## TASK ITEM
Nothing in the entries may be altered; copy them all exactly.

## EXERCISE INPUTS
_ _ _ _
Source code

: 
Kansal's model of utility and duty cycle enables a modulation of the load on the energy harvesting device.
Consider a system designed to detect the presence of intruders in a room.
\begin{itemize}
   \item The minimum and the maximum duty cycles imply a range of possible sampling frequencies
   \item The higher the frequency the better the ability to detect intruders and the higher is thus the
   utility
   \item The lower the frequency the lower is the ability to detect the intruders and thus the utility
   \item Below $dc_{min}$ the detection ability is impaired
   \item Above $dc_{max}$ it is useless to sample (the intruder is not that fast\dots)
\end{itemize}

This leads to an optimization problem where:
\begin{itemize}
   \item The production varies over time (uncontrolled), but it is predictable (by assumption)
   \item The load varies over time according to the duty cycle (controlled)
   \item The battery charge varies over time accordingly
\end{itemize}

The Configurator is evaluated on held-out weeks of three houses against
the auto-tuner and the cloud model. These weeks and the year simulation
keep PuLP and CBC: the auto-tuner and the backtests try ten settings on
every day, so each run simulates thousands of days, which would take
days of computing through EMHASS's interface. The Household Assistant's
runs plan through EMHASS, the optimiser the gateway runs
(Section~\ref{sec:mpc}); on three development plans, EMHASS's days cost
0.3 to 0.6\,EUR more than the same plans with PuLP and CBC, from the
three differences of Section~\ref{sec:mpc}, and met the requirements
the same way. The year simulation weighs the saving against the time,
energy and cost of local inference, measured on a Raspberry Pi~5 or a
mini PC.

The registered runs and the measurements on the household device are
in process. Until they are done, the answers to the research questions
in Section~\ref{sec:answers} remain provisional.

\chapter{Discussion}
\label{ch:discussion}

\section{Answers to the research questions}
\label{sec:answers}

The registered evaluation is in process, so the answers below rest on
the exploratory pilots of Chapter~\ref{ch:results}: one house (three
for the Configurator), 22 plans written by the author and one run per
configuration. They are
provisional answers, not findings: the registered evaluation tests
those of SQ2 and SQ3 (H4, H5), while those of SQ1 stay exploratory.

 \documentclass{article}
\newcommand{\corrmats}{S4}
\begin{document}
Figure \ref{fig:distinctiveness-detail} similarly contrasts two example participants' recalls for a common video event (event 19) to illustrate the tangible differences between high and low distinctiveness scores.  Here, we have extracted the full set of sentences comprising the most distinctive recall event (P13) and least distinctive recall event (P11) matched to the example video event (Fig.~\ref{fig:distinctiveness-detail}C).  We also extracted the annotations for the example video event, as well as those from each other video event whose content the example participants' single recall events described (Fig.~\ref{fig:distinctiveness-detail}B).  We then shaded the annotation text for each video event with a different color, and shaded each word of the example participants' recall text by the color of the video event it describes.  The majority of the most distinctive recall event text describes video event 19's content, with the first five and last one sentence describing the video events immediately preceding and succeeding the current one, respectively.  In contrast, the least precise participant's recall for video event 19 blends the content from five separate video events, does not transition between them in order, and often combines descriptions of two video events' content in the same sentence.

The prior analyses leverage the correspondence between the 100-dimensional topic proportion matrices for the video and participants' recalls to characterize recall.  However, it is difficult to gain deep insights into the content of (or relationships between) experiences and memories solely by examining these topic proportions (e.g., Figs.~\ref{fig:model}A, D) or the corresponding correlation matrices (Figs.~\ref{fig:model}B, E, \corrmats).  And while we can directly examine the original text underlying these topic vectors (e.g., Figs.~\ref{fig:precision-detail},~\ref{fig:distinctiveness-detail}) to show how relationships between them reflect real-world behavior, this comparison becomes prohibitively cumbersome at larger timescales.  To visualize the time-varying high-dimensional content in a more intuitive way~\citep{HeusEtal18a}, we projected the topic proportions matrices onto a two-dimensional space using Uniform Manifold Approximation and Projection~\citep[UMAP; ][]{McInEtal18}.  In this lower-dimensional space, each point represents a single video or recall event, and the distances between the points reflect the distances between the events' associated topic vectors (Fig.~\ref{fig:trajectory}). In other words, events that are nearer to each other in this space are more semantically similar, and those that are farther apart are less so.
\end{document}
_ _ _ _
## COMPLETED EXERCISE
Source code

: 
Kansal's model of utility and duty cycle enables a modulation of the load on the energy harvesting device.
Consider a system designed to detect the presence of intruders in a room.
\begin{itemize}
   \item The minimum and the maximum duty cycles imply a range of possible sampling frequencies
   \item The higher the frequency the better the ability to detect intruders and the higher is thus the
   utility
   \item The lower the frequency the lower is the ability to detect the intruders and thus the utility
   \item Below $dc_{min}$ the detection ability is impaired
   \item Above $dc_{max}$ it is useless to sample (the intruder is not that fast\dots)
\end{itemize}

This leads to an optimization problem where:
\begin{itemize}
   \item The production varies over time (uncontrolled), but it is predictable (by assumption)
   \item The load varies over time according to the duty cycle (controlled)
   \item The battery charge varies over time accordingly
\end{itemize}

The Configurator is evaluated on held-out weeks of three houses against
the auto-tuner and the cloud model. These weeks and the year simulation
keep PuLP and CBC: the auto-tuner and the backtests try ten settings on
every day, so each run simulates thousands of days, which would take
days of computing through EMHASS's interface. The Household Assistant's
runs plan through EMHASS, the optimiser the gateway runs
(Section~\ref{sec:mpc}); on three development plans, EMHASS's days cost
0.3 to 0.6\,EUR more than the same plans with PuLP and CBC, from the
three differences of Section~\ref{sec:mpc}, and met the requirements
the same way. The year simulation weighs the saving against the time,
energy and cost of local inference, measured on a Raspberry Pi~5 or a
mini PC.

The registered runs and the measurements on the household device are
in process. Until they are done, the answers to the research questions
in Section~\ref{sec:answers} remain provisional.

\chapter{Discussion}
\label{ch:discussion}

\section{Answers to the research questions}
\label{sec:answers}

The registered evaluation is in process, so the answers below rest on
the exploratory pilots of Chapter~\ref{ch:results}: one house (three
for the Configurator), 22 plans written by the author and one run per
configuration. They are
provisional answers, not findings: the registered evaluation tests
those of SQ2 and SQ3 (H4, H5), while those of SQ1 stay exploratory.

 \documentclass{article}
\newcommand{\corrmats}{S4}
\begin{document}
Figure \ref{fig:distinctiveness-detail} similarly contrasts two example participants' recalls for a common video event (event 19) to illustrate the tangible differences between high and low distinctiveness scores.  Here, we have extracted the full set of sentences comprising the most distinctive recall event (P13) and least distinctive recall event (P11) matched to the example video event (Fig.~\ref{fig:distinctiveness-detail}C).  We also extracted the annotations for the example video event, as well as those from each other video event whose content the example participants' single recall events described (Fig.~\ref{fig:distinctiveness-detail}B).  We then shaded the annotation text for each video event with a different color, and shaded each word of the example participants' recall text by the color of the video event it describes.  The majority of the most distinctive recall event text describes video event 19's content, with the first five and last one sentence describing the video events immediately preceding and succeeding the current one, respectively.  In contrast, the least precise participant's recall for video event 19 blends the content from five separate video events, does not transition between them in order, and often combines descriptions of two video events' content in the same sentence.

The prior analyses leverage the correspondence between the 100-dimensional topic proportion matrices for the video and participants' recalls to characterize recall.  However, it is difficult to gain deep insights into the content of (or relationships between) experiences and memories solely by examining these topic proportions (e.g., Figs.~\ref{fig:model}A, D) or the corresponding correlation matrices (Figs.~\ref{fig:model}B, E, \corrmats).  And while we can directly examine the original text underlying these topic vectors (e.g., Figs.~\ref{fig:precision-detail},~\ref{fig:distinctiveness-detail}) to show how relationships between them reflect real-world behavior, this comparison becomes prohibitively cumbersome at larger timescales.  To visualize the time-varying high-dimensional content in a more intuitive way~\citep{HeusEtal18a}, we projected the topic proportions matrices onto a two-dimensional space using Uniform Manifold Approximation and Projection~\citep[UMAP; ][]{McInEtal18}.  In this lower-dimensional space, each point represents a single video or recall event, and the distances between the points reflect the distances between the events' associated topic vectors (Fig.~\ref{fig:trajectory}). In other words, events that are nearer to each other in this space are more semantically similar, and those that are farther apart are less so.
\end{document}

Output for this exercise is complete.